En choisissant le duo de gauche Saskia Esken et Norbert Walter-Borjans à la tête de leur parti, la majorité des adhérents du SPD font peser une lourde hypothèque sur l’avenir, voire sur la fin précipitée, de la grande coalition qui gouverne l’Allemagne depuis le mois de mars 2018. En chute libre dans les sondages, mais aussi lors des dernières élections régionales, les sociaux-démocrates n’ont peut-être pour seul choix de rompre une alliance dont ils ne tirent plus aucun profit. Ayant l’impression d’avoir accompli leur devoir depuis près de deux ans, ils tirent le signal d’alarme, persuadés qu’ils n’ont plus rien à attendre d’une chancelière qui, quoiqu’il arrive, quittera au plus tard la scène politique en septembre 2021. Sachant qu’elle ne sera pas remplacée par l’un ou l’une des leurs, ils laissent le soin à d’autres partis de diriger leur pays.
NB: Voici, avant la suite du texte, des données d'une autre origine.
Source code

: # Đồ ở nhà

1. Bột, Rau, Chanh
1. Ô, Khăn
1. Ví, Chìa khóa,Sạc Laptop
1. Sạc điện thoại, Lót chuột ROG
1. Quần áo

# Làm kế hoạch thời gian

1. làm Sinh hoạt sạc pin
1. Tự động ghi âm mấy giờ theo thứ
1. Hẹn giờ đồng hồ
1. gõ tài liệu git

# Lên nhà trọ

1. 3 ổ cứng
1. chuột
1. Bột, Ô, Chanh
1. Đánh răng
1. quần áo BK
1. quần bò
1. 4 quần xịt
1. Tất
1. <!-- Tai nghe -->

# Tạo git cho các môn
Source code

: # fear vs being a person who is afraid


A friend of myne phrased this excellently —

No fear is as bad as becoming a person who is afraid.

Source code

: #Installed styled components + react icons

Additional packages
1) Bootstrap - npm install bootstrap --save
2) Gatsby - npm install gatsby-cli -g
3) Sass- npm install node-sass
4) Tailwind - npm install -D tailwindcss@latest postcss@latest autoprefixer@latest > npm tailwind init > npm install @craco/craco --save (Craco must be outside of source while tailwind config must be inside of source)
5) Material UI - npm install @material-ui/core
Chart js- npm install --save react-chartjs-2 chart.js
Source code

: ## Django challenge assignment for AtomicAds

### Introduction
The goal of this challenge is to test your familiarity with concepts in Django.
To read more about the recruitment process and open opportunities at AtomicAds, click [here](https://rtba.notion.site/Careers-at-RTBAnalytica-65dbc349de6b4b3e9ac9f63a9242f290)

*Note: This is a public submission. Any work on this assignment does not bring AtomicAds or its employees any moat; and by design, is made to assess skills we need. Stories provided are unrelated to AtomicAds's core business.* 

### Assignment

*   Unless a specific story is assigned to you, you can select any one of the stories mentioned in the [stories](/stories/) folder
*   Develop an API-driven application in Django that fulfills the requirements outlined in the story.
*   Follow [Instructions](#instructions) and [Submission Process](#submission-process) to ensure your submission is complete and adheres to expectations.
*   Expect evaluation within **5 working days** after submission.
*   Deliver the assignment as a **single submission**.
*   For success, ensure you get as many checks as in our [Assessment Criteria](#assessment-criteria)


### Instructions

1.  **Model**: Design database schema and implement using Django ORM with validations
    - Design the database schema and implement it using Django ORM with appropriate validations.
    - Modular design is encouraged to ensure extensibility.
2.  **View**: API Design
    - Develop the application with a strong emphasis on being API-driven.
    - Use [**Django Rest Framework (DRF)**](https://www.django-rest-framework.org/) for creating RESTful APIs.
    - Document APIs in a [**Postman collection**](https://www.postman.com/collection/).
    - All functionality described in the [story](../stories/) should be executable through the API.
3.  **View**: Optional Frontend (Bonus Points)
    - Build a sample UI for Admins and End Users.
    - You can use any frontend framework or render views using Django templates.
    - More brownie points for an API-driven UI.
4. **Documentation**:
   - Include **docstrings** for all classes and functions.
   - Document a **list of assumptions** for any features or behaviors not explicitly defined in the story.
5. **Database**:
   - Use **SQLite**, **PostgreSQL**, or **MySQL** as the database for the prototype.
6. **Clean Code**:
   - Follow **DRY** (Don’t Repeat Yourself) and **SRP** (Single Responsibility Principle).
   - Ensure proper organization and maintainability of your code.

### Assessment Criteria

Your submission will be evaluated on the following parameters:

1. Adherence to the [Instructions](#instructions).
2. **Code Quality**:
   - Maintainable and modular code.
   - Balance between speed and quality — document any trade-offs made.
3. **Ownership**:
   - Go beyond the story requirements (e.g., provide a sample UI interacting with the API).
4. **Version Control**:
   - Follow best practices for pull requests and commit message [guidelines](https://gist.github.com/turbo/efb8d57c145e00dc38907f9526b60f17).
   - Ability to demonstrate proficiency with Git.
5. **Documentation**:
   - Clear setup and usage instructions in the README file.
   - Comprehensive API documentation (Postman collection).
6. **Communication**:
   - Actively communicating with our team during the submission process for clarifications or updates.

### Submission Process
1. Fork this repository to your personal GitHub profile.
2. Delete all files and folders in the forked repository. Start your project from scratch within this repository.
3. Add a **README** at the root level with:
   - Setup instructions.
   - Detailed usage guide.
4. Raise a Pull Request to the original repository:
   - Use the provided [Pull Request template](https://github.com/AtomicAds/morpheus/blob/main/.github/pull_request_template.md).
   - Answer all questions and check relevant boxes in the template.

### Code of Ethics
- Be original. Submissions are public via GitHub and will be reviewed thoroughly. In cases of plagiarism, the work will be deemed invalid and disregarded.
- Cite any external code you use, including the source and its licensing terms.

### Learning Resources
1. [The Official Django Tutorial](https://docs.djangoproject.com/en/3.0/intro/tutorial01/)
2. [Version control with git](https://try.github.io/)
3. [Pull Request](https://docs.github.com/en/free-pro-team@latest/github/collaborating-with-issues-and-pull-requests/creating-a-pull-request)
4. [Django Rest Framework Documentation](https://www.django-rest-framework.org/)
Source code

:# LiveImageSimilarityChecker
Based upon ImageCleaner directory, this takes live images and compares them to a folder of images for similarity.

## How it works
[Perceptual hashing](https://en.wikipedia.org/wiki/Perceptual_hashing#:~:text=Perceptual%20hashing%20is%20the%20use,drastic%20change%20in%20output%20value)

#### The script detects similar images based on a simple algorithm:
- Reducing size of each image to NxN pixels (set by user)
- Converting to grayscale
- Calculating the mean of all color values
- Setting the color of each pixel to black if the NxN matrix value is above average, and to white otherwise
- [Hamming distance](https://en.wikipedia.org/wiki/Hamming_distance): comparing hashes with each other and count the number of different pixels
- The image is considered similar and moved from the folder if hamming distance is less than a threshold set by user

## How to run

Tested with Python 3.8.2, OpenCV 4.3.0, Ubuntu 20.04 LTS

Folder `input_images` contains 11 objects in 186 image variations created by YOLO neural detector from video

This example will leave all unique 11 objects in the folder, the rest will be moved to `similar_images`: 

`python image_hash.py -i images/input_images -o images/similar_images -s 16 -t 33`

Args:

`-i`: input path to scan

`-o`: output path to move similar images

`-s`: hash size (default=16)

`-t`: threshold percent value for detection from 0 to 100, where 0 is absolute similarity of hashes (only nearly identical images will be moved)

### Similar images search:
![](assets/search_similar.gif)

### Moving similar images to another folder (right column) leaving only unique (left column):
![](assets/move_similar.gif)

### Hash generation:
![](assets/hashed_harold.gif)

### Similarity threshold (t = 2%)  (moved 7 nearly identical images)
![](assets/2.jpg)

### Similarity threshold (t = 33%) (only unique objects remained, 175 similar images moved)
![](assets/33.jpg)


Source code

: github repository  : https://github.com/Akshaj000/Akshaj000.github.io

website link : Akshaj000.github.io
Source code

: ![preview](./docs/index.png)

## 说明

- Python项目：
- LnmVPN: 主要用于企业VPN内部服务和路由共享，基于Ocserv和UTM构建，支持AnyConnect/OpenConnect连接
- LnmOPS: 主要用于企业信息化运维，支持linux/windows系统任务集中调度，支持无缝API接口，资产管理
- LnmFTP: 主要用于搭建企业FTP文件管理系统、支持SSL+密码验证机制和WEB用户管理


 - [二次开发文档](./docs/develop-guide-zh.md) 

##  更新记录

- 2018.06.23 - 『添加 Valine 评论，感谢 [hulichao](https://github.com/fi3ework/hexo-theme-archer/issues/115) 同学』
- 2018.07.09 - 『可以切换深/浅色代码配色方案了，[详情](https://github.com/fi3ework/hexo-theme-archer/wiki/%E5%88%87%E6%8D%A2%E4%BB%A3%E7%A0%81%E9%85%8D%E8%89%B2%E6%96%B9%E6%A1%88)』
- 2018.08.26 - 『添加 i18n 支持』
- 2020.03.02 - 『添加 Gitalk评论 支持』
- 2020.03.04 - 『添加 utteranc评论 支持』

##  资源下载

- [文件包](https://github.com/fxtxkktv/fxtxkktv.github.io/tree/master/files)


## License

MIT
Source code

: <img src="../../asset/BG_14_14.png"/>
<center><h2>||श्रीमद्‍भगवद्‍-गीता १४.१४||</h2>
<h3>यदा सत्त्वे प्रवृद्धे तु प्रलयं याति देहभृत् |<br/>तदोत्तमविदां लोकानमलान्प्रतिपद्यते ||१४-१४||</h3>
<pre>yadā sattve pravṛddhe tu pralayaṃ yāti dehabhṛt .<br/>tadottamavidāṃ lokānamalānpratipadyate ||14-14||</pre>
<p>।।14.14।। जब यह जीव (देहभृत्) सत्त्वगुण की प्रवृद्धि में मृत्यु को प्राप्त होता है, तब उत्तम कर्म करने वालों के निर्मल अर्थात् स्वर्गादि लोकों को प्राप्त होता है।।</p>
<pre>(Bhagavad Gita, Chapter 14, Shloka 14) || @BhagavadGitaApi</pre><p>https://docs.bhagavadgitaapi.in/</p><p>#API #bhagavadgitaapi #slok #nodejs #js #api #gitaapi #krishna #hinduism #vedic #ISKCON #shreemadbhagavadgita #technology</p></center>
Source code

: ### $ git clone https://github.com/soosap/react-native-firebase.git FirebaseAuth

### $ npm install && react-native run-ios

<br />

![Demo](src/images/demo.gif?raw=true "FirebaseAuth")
Bien malin alors qui peut déjà deviner le nom du prochain chancelier ou de la prochaine chancelière. La favorite reste Annegret Kramp-Karrenbauer, la cheffe de la CDU, d’autant qu’elle vient de remporter le dernier congrès de son parti fin novembre. Néanmoins, elle est loin de faire l’unanimité, car toujours contestée tant à l’interne qu’à l’externe. Son rival Friedrich Merz, réputé pour sa maîtrise des dossiers économiques et financiers, mais plus à droite qu’elle, n’a pas dit son dernier mot. Venu de sa Bavière natale, le chef de la CSU, Markus Söder, pourrait aussi arbitrer en sa faveur le duel fratricide que se livrent les deux premiers nommés. En cas d’échec de la CDU/CSU reléguée au second plan derrière les Verts, le succès d’un écologiste n’est pas à exclure. Même si cette éventualité est peu probable à l’heure actuelle, leurs deux leaders, Robert Habeck – l’intellectuel du Nord – ou la jeune Annalena Baerbock – née à l’Ouest mais députée de l’Est – ont leur chance.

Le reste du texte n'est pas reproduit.